Try it: Which lines of the records below contain the word "local"? Copy each of them out.

Stored items from a collection:
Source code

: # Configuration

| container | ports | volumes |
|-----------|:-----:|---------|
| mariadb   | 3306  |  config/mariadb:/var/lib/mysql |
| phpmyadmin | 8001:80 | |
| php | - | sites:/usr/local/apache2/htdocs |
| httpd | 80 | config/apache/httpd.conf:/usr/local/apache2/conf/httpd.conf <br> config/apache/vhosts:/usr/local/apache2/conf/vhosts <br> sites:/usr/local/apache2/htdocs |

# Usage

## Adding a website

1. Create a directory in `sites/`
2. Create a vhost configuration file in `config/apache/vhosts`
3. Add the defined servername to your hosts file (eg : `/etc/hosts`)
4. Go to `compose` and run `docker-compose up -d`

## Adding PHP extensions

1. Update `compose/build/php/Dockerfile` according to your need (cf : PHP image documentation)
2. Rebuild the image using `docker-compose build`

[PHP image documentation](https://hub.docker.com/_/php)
* * *
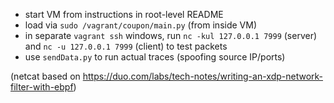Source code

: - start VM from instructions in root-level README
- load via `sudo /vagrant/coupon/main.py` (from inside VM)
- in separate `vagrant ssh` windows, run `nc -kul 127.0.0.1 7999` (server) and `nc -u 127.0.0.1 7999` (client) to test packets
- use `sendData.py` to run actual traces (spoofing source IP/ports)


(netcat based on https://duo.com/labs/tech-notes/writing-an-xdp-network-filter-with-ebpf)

Exercise output:
| php | - | sites:/usr/local/apache2/htdocs |
| httpd | 80 | config/apache/httpd.conf:/usr/local/apache2/conf/httpd.conf <br> config/apache/vhosts:/usr/local/apache2/conf/vhosts <br> sites:/usr/local/apache2/htdocs |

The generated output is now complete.